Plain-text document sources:
# # #
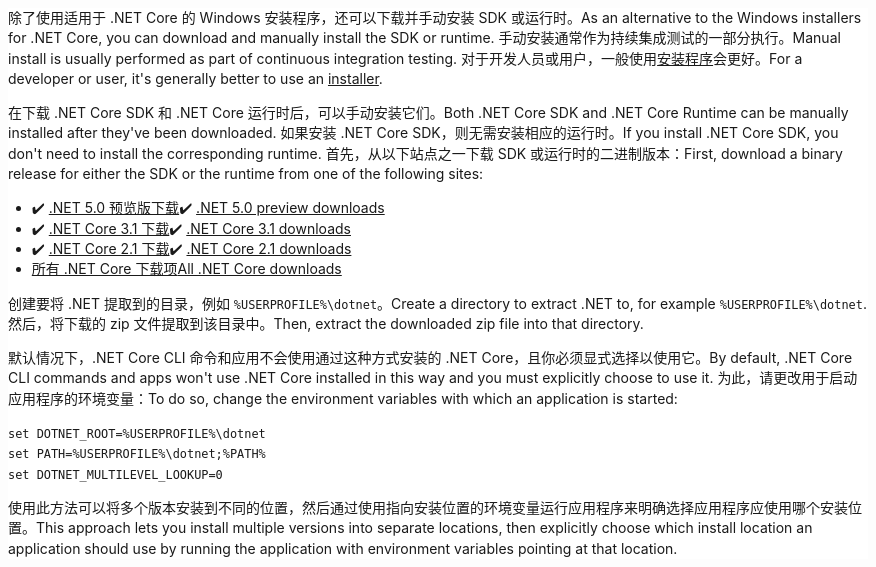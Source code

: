 <span data-ttu-id="11ae7-331">除了使用适用于 .NET Core 的 Windows 安装程序，还可以下载并手动安装 SDK 或运行时。</span><span class="sxs-lookup"><span data-stu-id="11ae7-331">As an alternative to the Windows installers for .NET Core, you can download and manually install the SDK or runtime.</span></span> <span data-ttu-id="11ae7-332">手动安装通常作为持续集成测试的一部分执行。</span><span class="sxs-lookup"><span data-stu-id="11ae7-332">Manual install is usually performed as part of continuous integration testing.</span></span> <span data-ttu-id="11ae7-333">对于开发人员或用户，一般使用[安装程序](https://dotnet.microsoft.com/download/dotnet-core)会更好。</span><span class="sxs-lookup"><span data-stu-id="11ae7-333">For a developer or user, it's generally better to use an [installer](https://dotnet.microsoft.com/download/dotnet-core).</span></span>

<span data-ttu-id="11ae7-334">在下载 .NET Core SDK 和 .NET Core 运行时后，可以手动安装它们。</span><span class="sxs-lookup"><span data-stu-id="11ae7-334">Both .NET Core SDK and .NET Core Runtime can be manually installed after they've been downloaded.</span></span> <span data-ttu-id="11ae7-335">如果安装 .NET Core SDK，则无需安装相应的运行时。</span><span class="sxs-lookup"><span data-stu-id="11ae7-335">If you install .NET Core SDK, you don't need to install the corresponding runtime.</span></span> <span data-ttu-id="11ae7-336">首先，从以下站点之一下载 SDK 或运行时的二进制版本：</span><span class="sxs-lookup"><span data-stu-id="11ae7-336">First, download a binary release for either the SDK or the runtime from one of the following sites:</span></span>

- <span data-ttu-id="11ae7-337">✔️ [.NET 5.0 预览版下载](https://dotnet.microsoft.com/download/dotnet/5.0)</span><span class="sxs-lookup"><span data-stu-id="11ae7-337">✔️ [.NET 5.0 preview downloads](https://dotnet.microsoft.com/download/dotnet/5.0)</span></span>
- <span data-ttu-id="11ae7-338">✔️ [.NET Core 3.1 下载](https://dotnet.microsoft.com/download/dotnet-core/3.1)</span><span class="sxs-lookup"><span data-stu-id="11ae7-338">✔️ [.NET Core 3.1 downloads](https://dotnet.microsoft.com/download/dotnet-core/3.1)</span></span>
- <span data-ttu-id="11ae7-339">✔️ [.NET Core 2.1 下载](https://dotnet.microsoft.com/download/dotnet-core/2.1)</span><span class="sxs-lookup"><span data-stu-id="11ae7-339">✔️ [.NET Core 2.1 downloads](https://dotnet.microsoft.com/download/dotnet-core/2.1)</span></span>
- [<span data-ttu-id="11ae7-340">所有 .NET Core 下载项</span><span class="sxs-lookup"><span data-stu-id="11ae7-340">All .NET Core downloads</span></span>](https://dotnet.microsoft.com/download/dotnet-core)

<span data-ttu-id="11ae7-341">创建要将 .NET 提取到的目录，例如 `%USERPROFILE%\dotnet`。</span><span class="sxs-lookup"><span data-stu-id="11ae7-341">Create a directory to extract .NET to, for example `%USERPROFILE%\dotnet`.</span></span> <span data-ttu-id="11ae7-342">然后，将下载的 zip 文件提取到该目录中。</span><span class="sxs-lookup"><span data-stu-id="11ae7-342">Then, extract the downloaded zip file into that directory.</span></span>

<span data-ttu-id="11ae7-343">默认情况下，.NET Core CLI 命令和应用不会使用通过这种方式安装的 .NET Core，且你必须显式选择以使用它。</span><span class="sxs-lookup"><span data-stu-id="11ae7-343">By default, .NET Core CLI commands and apps won't use .NET Core installed in this way and you must explicitly choose to use it.</span></span> <span data-ttu-id="11ae7-344">为此，请更改用于启动应用程序的环境变量：</span><span class="sxs-lookup"><span data-stu-id="11ae7-344">To do so, change the environment variables with which an application is started:</span></span>

```console
set DOTNET_ROOT=%USERPROFILE%\dotnet
set PATH=%USERPROFILE%\dotnet;%PATH%
set DOTNET_MULTILEVEL_LOOKUP=0
```

<span data-ttu-id="11ae7-345">使用此方法可以将多个版本安装到不同的位置，然后通过使用指向安装位置的环境变量运行应用程序来明确选择应用程序应使用哪个安装位置。</span><span class="sxs-lookup"><span data-stu-id="11ae7-345">This approach lets you install multiple versions into separate locations, then explicitly choose which install location an application should use by running the application with environment variables pointing at that location.</span></span>
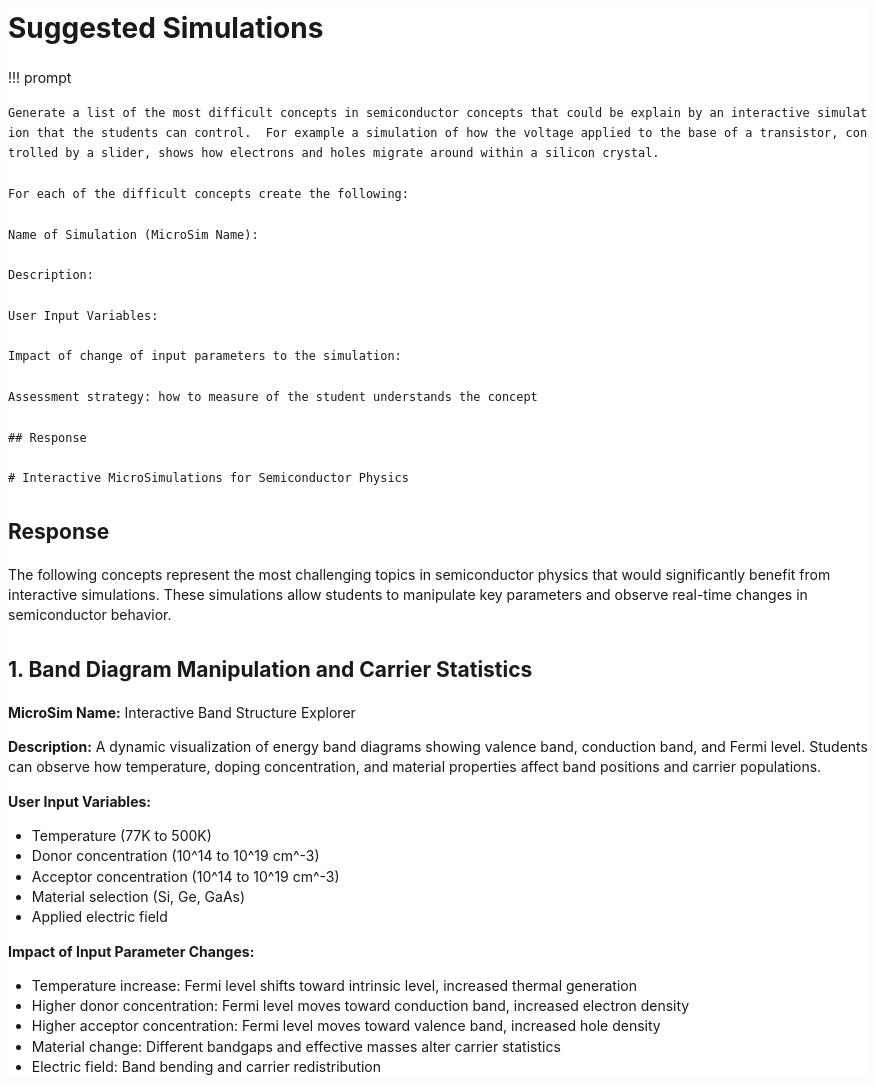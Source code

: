 # Suggested Simulations

!!! prompt

    Generate a list of the most difficult concepts in semiconductor concepts that could be explain by an interactive simulation that the students can control.  For example a simulation of how the voltage applied to the base of a transistor, controlled by a slider, shows how electrons and holes migrate around within a silicon crystal.

    For each of the difficult concepts create the following:

    Name of Simulation (MicroSim Name):

    Description:

    User Input Variables:

    Impact of change of input parameters to the simulation:

    Assessment strategy: how to measure of the student understands the concept

    ## Response

    # Interactive MicroSimulations for Semiconductor Physics

## Response

The following concepts represent the most challenging topics in semiconductor physics that would significantly benefit from interactive simulations. These simulations allow students to manipulate key parameters and observe real-time changes in semiconductor behavior.

## 1. Band Diagram Manipulation and Carrier Statistics

**MicroSim Name:** Interactive Band Structure Explorer

**Description:** 
A dynamic visualization of energy band diagrams showing valence band, conduction band, and Fermi level. Students can observe how temperature, doping concentration, and material properties affect band positions and carrier populations.

**User Input Variables:**

- Temperature (77K to 500K)
- Donor concentration (10^14 to 10^19 cm^-3)
- Acceptor concentration (10^14 to 10^19 cm^-3)
- Material selection (Si, Ge, GaAs)
- Applied electric field

**Impact of Input Parameter Changes:**

- Temperature increase: Fermi level shifts toward intrinsic level, increased thermal generation
- Higher donor concentration: Fermi level moves toward conduction band, increased electron density
- Higher acceptor concentration: Fermi level moves toward valence band, increased hole density
- Material change: Different bandgaps and effective masses alter carrier statistics
- Electric field: Band bending and carrier redistribution
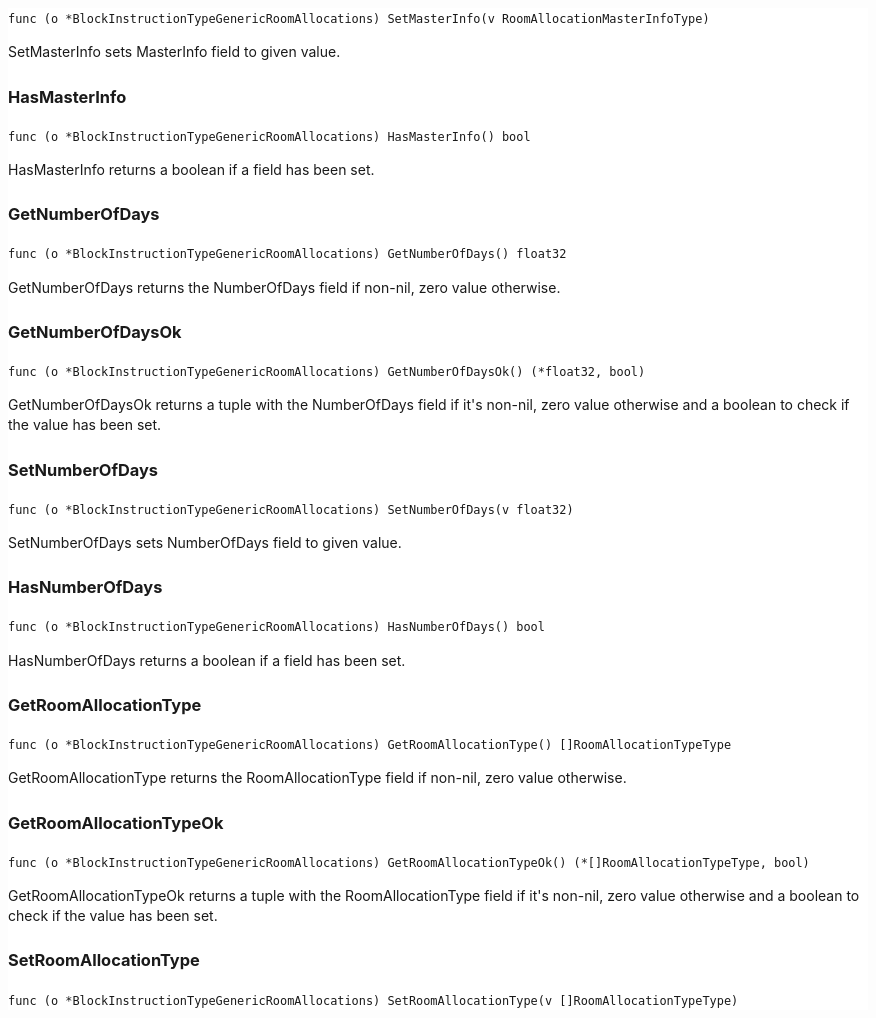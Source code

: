 `func (o *BlockInstructionTypeGenericRoomAllocations) SetMasterInfo(v RoomAllocationMasterInfoType)`

SetMasterInfo sets MasterInfo field to given value.

### HasMasterInfo

`func (o *BlockInstructionTypeGenericRoomAllocations) HasMasterInfo() bool`

HasMasterInfo returns a boolean if a field has been set.

### GetNumberOfDays

`func (o *BlockInstructionTypeGenericRoomAllocations) GetNumberOfDays() float32`

GetNumberOfDays returns the NumberOfDays field if non-nil, zero value otherwise.

### GetNumberOfDaysOk

`func (o *BlockInstructionTypeGenericRoomAllocations) GetNumberOfDaysOk() (*float32, bool)`

GetNumberOfDaysOk returns a tuple with the NumberOfDays field if it's non-nil, zero value otherwise
and a boolean to check if the value has been set.

### SetNumberOfDays

`func (o *BlockInstructionTypeGenericRoomAllocations) SetNumberOfDays(v float32)`

SetNumberOfDays sets NumberOfDays field to given value.

### HasNumberOfDays

`func (o *BlockInstructionTypeGenericRoomAllocations) HasNumberOfDays() bool`

HasNumberOfDays returns a boolean if a field has been set.

### GetRoomAllocationType

`func (o *BlockInstructionTypeGenericRoomAllocations) GetRoomAllocationType() []RoomAllocationTypeType`

GetRoomAllocationType returns the RoomAllocationType field if non-nil, zero value otherwise.

### GetRoomAllocationTypeOk

`func (o *BlockInstructionTypeGenericRoomAllocations) GetRoomAllocationTypeOk() (*[]RoomAllocationTypeType, bool)`

GetRoomAllocationTypeOk returns a tuple with the RoomAllocationType field if it's non-nil, zero value otherwise
and a boolean to check if the value has been set.

### SetRoomAllocationType

`func (o *BlockInstructionTypeGenericRoomAllocations) SetRoomAllocationType(v []RoomAllocationTypeType)`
# # #
## Instructions to follow
Except for the pictures, copy every line of the records above exactly.

## Answer box
Source code

: <span data-ttu-id="11ae7-331">除了使用适用于 .NET Core 的 Windows 安装程序，还可以下载并手动安装 SDK 或运行时。</span><span class="sxs-lookup"><span data-stu-id="11ae7-331">As an alternative to the Windows installers for .NET Core, you can download and manually install the SDK or runtime.</span></span> <span data-ttu-id="11ae7-332">手动安装通常作为持续集成测试的一部分执行。</span><span class="sxs-lookup"><span data-stu-id="11ae7-332">Manual install is usually performed as part of continuous integration testing.</span></span> <span data-ttu-id="11ae7-333">对于开发人员或用户，一般使用[安装程序](https://dotnet.microsoft.com/download/dotnet-core)会更好。</span><span class="sxs-lookup"><span data-stu-id="11ae7-333">For a developer or user, it's generally better to use an [installer](https://dotnet.microsoft.com/download/dotnet-core).</span></span>

<span data-ttu-id="11ae7-334">在下载 .NET Core SDK 和 .NET Core 运行时后，可以手动安装它们。</span><span class="sxs-lookup"><span data-stu-id="11ae7-334">Both .NET Core SDK and .NET Core Runtime can be manually installed after they've been downloaded.</span></span> <span data-ttu-id="11ae7-335">如果安装 .NET Core SDK，则无需安装相应的运行时。</span><span class="sxs-lookup"><span data-stu-id="11ae7-335">If you install .NET Core SDK, you don't need to install the corresponding runtime.</span></span> <span data-ttu-id="11ae7-336">首先，从以下站点之一下载 SDK 或运行时的二进制版本：</span><span class="sxs-lookup"><span data-stu-id="11ae7-336">First, download a binary release for either the SDK or the runtime from one of the following sites:</span></span>

- <span data-ttu-id="11ae7-337">✔️ [.NET 5.0 预览版下载](https://dotnet.microsoft.com/download/dotnet/5.0)</span><span class="sxs-lookup"><span data-stu-id="11ae7-337">✔️ [.NET 5.0 preview downloads](https://dotnet.microsoft.com/download/dotnet/5.0)</span></span>
- <span data-ttu-id="11ae7-338">✔️ [.NET Core 3.1 下载](https://dotnet.microsoft.com/download/dotnet-core/3.1)</span><span class="sxs-lookup"><span data-stu-id="11ae7-338">✔️ [.NET Core 3.1 downloads](https://dotnet.microsoft.com/download/dotnet-core/3.1)</span></span>
- <span data-ttu-id="11ae7-339">✔️ [.NET Core 2.1 下载](https://dotnet.microsoft.com/download/dotnet-core/2.1)</span><span class="sxs-lookup"><span data-stu-id="11ae7-339">✔️ [.NET Core 2.1 downloads](https://dotnet.microsoft.com/download/dotnet-core/2.1)</span></span>
- [<span data-ttu-id="11ae7-340">所有 .NET Core 下载项</span><span class="sxs-lookup"><span data-stu-id="11ae7-340">All .NET Core downloads</span></span>](https://dotnet.microsoft.com/download/dotnet-core)

<span data-ttu-id="11ae7-341">创建要将 .NET 提取到的目录，例如 `%USERPROFILE%\dotnet`。</span><span class="sxs-lookup"><span data-stu-id="11ae7-341">Create a directory to extract .NET to, for example `%USERPROFILE%\dotnet`.</span></span> <span data-ttu-id="11ae7-342">然后，将下载的 zip 文件提取到该目录中。</span><span class="sxs-lookup"><span data-stu-id="11ae7-342">Then, extract the downloaded zip file into that directory.</span></span>

<span data-ttu-id="11ae7-343">默认情况下，.NET Core CLI 命令和应用不会使用通过这种方式安装的 .NET Core，且你必须显式选择以使用它。</span><span class="sxs-lookup"><span data-stu-id="11ae7-343">By default, .NET Core CLI commands and apps won't use .NET Core installed in this way and you must explicitly choose to use it.</span></span> <span data-ttu-id="11ae7-344">为此，请更改用于启动应用程序的环境变量：</span><span class="sxs-lookup"><span data-stu-id="11ae7-344">To do so, change the environment variables with which an application is started:</span></span>

```console
set DOTNET_ROOT=%USERPROFILE%\dotnet
set PATH=%USERPROFILE%\dotnet;%PATH%
set DOTNET_MULTILEVEL_LOOKUP=0
```

<span data-ttu-id="11ae7-345">使用此方法可以将多个版本安装到不同的位置，然后通过使用指向安装位置的环境变量运行应用程序来明确选择应用程序应使用哪个安装位置。</span><span class="sxs-lookup"><span data-stu-id="11ae7-345">This approach lets you install multiple versions into separate locations, then explicitly choose which install location an application should use by running the application with environment variables pointing at that location.</span></span>
Source code

: # Suggested Simulations

!!! prompt

    Generate a list of the most difficult concepts in semiconductor concepts that could be explain by an interactive simulation that the students can control.  For example a simulation of how the voltage applied to the base of a transistor, controlled by a slider, shows how electrons and holes migrate around within a silicon crystal.

    For each of the difficult concepts create the following:

    Name of Simulation (MicroSim Name):

    Description:

    User Input Variables:

    Impact of change of input parameters to the simulation:

    Assessment strategy: how to measure of the student understands the concept

    ## Response

    # Interactive MicroSimulations for Semiconductor Physics

## Response

The following concepts represent the most challenging topics in semiconductor physics that would significantly benefit from interactive simulations. These simulations allow students to manipulate key parameters and observe real-time changes in semiconductor behavior.

## 1. Band Diagram Manipulation and Carrier Statistics

**MicroSim Name:** Interactive Band Structure Explorer

**Description:** 
A dynamic visualization of energy band diagrams showing valence band, conduction band, and Fermi level. Students can observe how temperature, doping concentration, and material properties affect band positions and carrier populations.

**User Input Variables:**

- Temperature (77K to 500K)
- Donor concentration (10^14 to 10^19 cm^-3)
- Acceptor concentration (10^14 to 10^19 cm^-3)
- Material selection (Si, Ge, GaAs)
- Applied electric field

**Impact of Input Parameter Changes:**

- Temperature increase: Fermi level shifts toward intrinsic level, increased thermal generation
- Higher donor concentration: Fermi level moves toward conduction band, increased electron density
- Higher acceptor concentration: Fermi level moves toward valence band, increased hole density
- Material change: Different bandgaps and effective masses alter carrier statistics
- Electric field: Band bending and carrier redistribution
Source code

: `func (o *BlockInstructionTypeGenericRoomAllocations) SetMasterInfo(v RoomAllocationMasterInfoType)`

SetMasterInfo sets MasterInfo field to given value.

### HasMasterInfo

`func (o *BlockInstructionTypeGenericRoomAllocations) HasMasterInfo() bool`

HasMasterInfo returns a boolean if a field has been set.

### GetNumberOfDays

`func (o *BlockInstructionTypeGenericRoomAllocations) GetNumberOfDays() float32`

GetNumberOfDays returns the NumberOfDays field if non-nil, zero value otherwise.

### GetNumberOfDaysOk

`func (o *BlockInstructionTypeGenericRoomAllocations) GetNumberOfDaysOk() (*float32, bool)`

GetNumberOfDaysOk returns a tuple with the NumberOfDays field if it's non-nil, zero value otherwise
and a boolean to check if the value has been set.

### SetNumberOfDays

`func (o *BlockInstructionTypeGenericRoomAllocations) SetNumberOfDays(v float32)`

SetNumberOfDays sets NumberOfDays field to given value.

### HasNumberOfDays

`func (o *BlockInstructionTypeGenericRoomAllocations) HasNumberOfDays() bool`

HasNumberOfDays returns a boolean if a field has been set.

### GetRoomAllocationType

`func (o *BlockInstructionTypeGenericRoomAllocations) GetRoomAllocationType() []RoomAllocationTypeType`

GetRoomAllocationType returns the RoomAllocationType field if non-nil, zero value otherwise.

### GetRoomAllocationTypeOk

`func (o *BlockInstructionTypeGenericRoomAllocations) GetRoomAllocationTypeOk() (*[]RoomAllocationTypeType, bool)`

GetRoomAllocationTypeOk returns a tuple with the RoomAllocationType field if it's non-nil, zero value otherwise
and a boolean to check if the value has been set.

### SetRoomAllocationType

`func (o *BlockInstructionTypeGenericRoomAllocations) SetRoomAllocationType(v []RoomAllocationTypeType)`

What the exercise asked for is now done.